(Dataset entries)
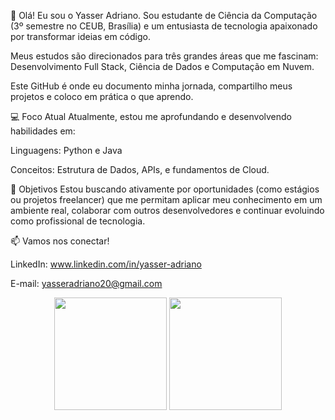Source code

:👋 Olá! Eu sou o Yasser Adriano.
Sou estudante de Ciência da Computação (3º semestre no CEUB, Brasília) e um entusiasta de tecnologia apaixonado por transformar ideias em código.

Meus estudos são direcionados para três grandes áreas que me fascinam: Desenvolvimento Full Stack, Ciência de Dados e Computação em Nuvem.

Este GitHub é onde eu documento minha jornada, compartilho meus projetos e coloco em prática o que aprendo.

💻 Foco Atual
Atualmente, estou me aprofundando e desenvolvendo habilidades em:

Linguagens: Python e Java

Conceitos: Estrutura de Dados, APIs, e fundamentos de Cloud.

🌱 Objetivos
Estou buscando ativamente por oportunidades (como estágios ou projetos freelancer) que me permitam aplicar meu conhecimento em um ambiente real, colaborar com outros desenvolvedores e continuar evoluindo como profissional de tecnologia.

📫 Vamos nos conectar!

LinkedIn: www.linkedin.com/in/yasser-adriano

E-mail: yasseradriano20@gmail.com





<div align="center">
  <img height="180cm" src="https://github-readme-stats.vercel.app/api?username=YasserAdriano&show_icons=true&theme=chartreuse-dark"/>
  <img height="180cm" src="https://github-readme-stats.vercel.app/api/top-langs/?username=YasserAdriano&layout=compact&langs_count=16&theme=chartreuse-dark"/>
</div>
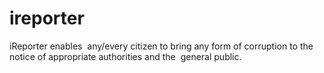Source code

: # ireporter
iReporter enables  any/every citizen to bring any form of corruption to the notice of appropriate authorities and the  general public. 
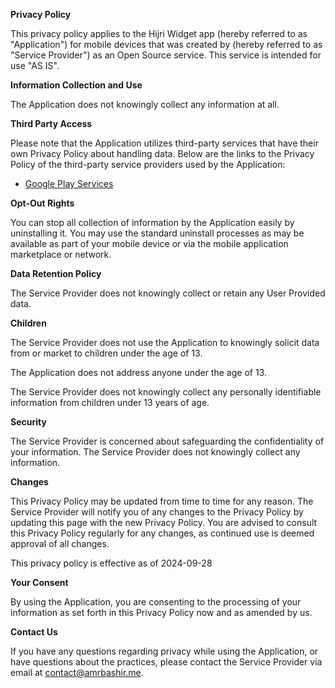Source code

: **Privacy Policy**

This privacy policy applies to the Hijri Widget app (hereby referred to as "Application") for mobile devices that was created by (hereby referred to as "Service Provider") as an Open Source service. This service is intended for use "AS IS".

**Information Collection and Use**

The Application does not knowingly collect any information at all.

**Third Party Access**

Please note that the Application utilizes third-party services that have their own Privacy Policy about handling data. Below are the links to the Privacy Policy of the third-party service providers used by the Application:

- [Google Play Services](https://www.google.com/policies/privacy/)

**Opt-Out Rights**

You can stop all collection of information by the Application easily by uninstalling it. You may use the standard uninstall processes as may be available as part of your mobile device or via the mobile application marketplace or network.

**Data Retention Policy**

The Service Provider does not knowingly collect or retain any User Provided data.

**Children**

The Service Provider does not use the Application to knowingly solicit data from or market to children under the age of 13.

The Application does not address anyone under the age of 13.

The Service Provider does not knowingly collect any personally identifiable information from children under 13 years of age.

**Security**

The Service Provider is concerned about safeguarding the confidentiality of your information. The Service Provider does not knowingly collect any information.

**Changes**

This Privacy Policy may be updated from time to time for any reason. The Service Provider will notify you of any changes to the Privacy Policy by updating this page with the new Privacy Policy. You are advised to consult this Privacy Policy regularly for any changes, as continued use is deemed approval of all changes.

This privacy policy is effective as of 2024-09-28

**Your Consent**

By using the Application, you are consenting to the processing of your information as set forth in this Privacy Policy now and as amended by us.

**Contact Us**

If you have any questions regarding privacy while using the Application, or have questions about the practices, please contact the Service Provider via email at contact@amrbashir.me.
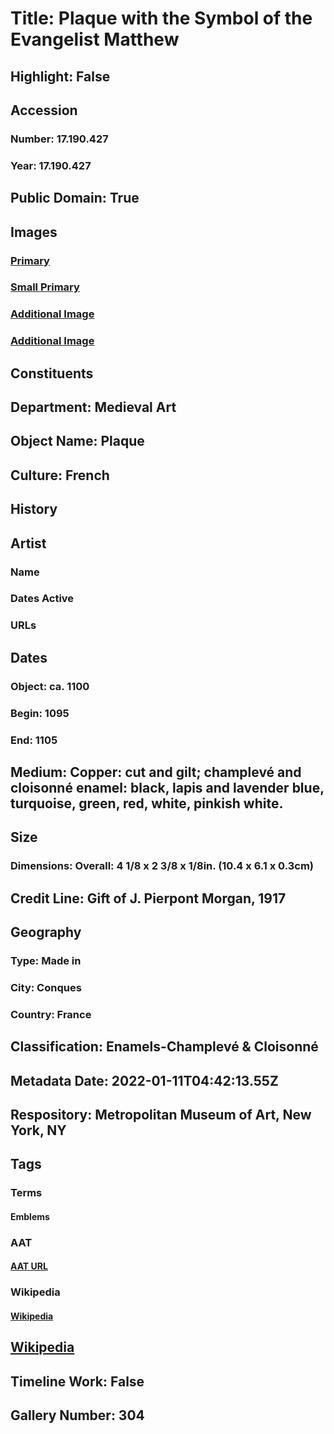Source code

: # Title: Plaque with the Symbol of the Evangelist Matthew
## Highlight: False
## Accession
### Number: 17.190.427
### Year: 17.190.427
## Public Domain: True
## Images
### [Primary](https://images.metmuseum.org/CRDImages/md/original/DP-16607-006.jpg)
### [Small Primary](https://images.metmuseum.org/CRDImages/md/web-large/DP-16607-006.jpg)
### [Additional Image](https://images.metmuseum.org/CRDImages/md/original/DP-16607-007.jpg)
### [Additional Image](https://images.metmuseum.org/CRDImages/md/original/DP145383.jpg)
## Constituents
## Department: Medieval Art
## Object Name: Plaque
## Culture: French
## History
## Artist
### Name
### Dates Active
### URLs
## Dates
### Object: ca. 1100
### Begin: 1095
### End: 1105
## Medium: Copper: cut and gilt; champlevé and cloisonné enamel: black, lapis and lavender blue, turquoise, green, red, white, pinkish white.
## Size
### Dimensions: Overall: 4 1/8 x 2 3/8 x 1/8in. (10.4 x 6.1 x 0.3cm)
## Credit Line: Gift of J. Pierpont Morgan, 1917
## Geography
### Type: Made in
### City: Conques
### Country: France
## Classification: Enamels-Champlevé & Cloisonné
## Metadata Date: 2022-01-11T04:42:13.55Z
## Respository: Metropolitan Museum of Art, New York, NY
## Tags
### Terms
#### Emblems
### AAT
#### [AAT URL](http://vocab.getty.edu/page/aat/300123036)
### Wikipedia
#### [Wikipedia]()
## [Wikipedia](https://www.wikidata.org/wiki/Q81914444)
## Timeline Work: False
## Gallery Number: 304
--
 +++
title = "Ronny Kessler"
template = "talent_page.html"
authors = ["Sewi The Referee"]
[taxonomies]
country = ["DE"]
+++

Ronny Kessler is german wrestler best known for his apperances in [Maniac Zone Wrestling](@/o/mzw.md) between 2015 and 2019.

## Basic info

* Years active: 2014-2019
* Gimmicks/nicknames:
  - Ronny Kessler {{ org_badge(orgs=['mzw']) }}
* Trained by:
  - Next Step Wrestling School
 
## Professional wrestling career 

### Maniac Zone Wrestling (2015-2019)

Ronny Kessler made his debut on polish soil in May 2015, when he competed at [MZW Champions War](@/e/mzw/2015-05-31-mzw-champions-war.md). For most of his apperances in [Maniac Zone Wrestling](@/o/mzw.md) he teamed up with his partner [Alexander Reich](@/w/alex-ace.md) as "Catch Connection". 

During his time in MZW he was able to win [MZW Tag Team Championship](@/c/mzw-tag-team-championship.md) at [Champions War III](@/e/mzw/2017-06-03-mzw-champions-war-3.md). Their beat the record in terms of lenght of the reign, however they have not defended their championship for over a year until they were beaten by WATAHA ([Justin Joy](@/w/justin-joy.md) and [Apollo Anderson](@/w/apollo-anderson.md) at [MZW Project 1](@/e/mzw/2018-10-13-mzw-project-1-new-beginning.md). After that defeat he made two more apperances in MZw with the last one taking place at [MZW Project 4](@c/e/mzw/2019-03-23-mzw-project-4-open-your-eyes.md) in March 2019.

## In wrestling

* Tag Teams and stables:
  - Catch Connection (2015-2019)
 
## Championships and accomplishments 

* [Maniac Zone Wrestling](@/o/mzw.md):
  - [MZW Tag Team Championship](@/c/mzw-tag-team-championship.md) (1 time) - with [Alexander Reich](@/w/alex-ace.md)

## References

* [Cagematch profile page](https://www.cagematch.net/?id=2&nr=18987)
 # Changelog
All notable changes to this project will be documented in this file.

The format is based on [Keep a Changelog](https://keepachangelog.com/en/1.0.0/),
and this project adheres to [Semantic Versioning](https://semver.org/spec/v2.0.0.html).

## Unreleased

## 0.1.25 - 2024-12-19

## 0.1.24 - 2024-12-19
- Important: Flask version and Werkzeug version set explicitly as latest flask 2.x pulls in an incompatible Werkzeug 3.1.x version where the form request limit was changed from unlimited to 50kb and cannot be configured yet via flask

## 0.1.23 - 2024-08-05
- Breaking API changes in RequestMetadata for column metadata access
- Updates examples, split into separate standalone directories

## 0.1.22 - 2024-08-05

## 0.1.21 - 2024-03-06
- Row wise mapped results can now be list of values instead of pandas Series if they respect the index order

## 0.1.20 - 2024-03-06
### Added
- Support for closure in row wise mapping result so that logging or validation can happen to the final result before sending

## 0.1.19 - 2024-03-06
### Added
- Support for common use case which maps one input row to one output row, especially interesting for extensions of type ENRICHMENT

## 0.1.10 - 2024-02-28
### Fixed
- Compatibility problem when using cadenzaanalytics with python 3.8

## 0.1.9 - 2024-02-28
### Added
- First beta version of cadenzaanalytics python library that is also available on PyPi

### WHAT TO WORK ON
Return only the number of lines above that include "Ciência".

### FINISHED TASK
2